• _Work task_:
A line below contains "cd ~user1 进入个人的主目录", and a later one contains "dir/* . 复制一个目录下的所有文件到当前工作目录". Repeat both, with every line between them, exactly.
┌─ Provided data
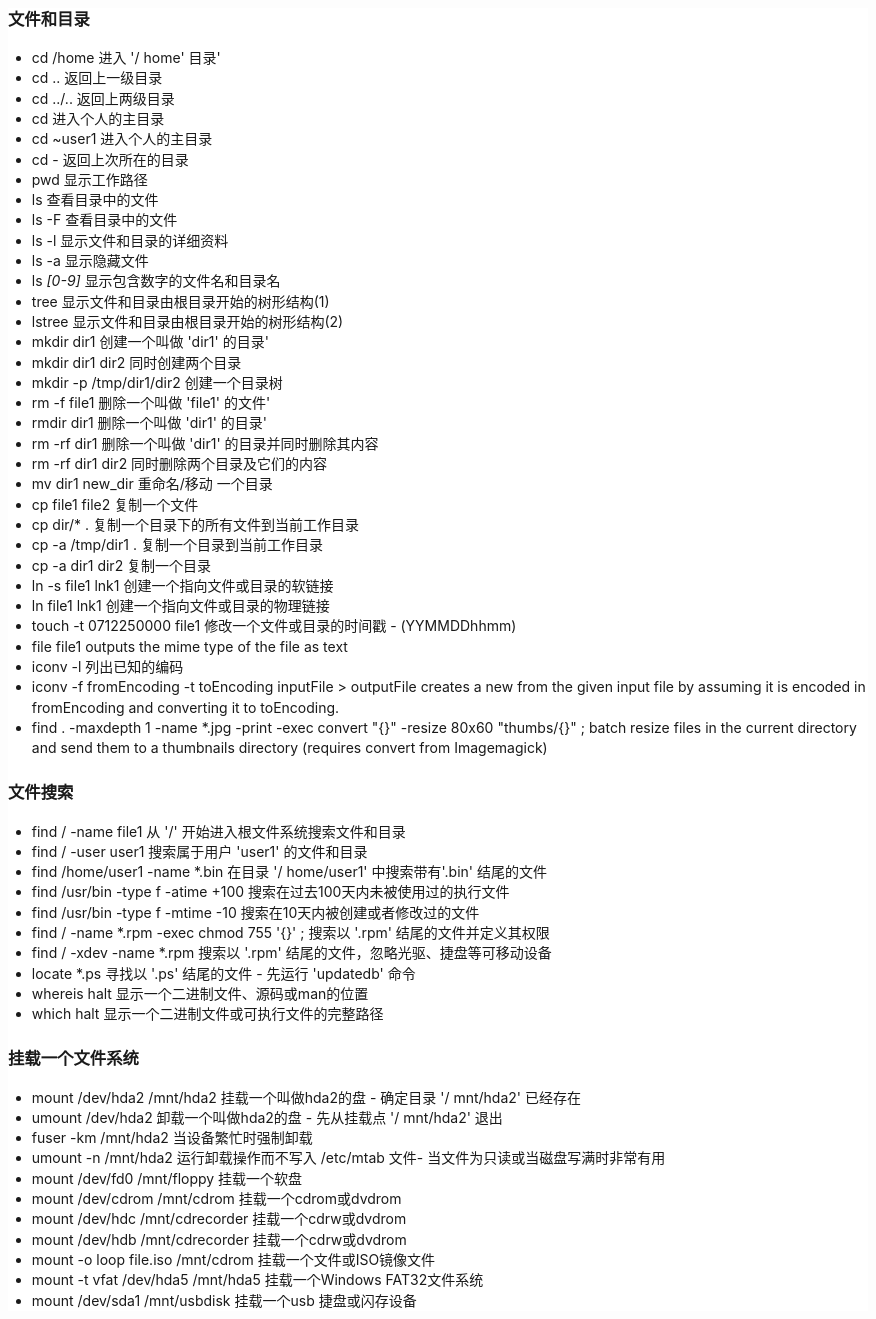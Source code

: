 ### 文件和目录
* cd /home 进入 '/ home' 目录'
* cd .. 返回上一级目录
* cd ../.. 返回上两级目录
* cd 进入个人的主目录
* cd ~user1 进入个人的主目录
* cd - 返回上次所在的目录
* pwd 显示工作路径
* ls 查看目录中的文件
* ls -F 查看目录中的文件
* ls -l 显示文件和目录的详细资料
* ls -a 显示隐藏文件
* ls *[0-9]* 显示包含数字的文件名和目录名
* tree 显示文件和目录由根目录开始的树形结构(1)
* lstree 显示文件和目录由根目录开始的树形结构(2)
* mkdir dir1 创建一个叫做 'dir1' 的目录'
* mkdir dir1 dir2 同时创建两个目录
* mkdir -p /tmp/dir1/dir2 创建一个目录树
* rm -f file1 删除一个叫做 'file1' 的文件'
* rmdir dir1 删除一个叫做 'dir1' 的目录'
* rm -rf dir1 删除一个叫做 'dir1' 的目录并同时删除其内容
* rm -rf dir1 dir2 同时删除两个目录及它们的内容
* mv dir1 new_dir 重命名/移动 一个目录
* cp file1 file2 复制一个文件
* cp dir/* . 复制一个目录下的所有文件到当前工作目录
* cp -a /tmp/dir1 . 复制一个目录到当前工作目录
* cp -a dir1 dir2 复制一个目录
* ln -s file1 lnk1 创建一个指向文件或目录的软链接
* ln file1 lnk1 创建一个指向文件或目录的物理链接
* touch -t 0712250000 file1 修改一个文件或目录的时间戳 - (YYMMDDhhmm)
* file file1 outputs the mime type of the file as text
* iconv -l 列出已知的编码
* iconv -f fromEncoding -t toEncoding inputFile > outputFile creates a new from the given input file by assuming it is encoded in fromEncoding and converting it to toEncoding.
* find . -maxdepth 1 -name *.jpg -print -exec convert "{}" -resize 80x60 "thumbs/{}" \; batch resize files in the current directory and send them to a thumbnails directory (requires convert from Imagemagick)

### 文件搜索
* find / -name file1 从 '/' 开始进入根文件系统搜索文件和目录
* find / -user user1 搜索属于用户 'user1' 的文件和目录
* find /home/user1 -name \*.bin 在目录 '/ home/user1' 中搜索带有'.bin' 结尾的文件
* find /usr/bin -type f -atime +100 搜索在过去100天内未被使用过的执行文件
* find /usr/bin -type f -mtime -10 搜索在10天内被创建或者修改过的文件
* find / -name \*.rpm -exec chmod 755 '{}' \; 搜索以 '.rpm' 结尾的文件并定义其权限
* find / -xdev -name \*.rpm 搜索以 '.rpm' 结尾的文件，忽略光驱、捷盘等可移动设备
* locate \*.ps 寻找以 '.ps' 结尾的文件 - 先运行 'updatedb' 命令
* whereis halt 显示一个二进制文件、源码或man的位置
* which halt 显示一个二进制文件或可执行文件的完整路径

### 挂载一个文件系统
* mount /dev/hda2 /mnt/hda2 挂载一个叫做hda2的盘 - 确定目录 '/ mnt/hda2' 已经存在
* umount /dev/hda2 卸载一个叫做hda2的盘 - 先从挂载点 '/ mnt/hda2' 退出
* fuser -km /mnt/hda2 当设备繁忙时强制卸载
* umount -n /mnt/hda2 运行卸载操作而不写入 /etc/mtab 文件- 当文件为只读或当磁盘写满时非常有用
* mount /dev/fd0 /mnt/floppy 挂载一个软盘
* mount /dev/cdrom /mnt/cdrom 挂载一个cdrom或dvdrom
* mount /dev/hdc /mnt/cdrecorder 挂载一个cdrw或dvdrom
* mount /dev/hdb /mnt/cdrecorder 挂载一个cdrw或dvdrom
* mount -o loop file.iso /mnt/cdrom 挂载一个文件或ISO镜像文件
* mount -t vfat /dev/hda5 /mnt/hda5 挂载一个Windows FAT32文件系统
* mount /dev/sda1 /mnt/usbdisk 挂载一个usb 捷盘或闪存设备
└─
• _Response_:
* cd ~user1 进入个人的主目录
* cd - 返回上次所在的目录
* pwd 显示工作路径
* ls 查看目录中的文件
* ls -F 查看目录中的文件
* ls -l 显示文件和目录的详细资料
* ls -a 显示隐藏文件
* ls *[0-9]* 显示包含数字的文件名和目录名
* tree 显示文件和目录由根目录开始的树形结构(1)
* lstree 显示文件和目录由根目录开始的树形结构(2)
* mkdir dir1 创建一个叫做 'dir1' 的目录'
* mkdir dir1 dir2 同时创建两个目录
* mkdir -p /tmp/dir1/dir2 创建一个目录树
* rm -f file1 删除一个叫做 'file1' 的文件'
* rmdir dir1 删除一个叫做 'dir1' 的目录'
* rm -rf dir1 删除一个叫做 'dir1' 的目录并同时删除其内容
* rm -rf dir1 dir2 同时删除两个目录及它们的内容
* mv dir1 new_dir 重命名/移动 一个目录
* cp file1 file2 复制一个文件
* cp dir/* . 复制一个目录下的所有文件到当前工作目录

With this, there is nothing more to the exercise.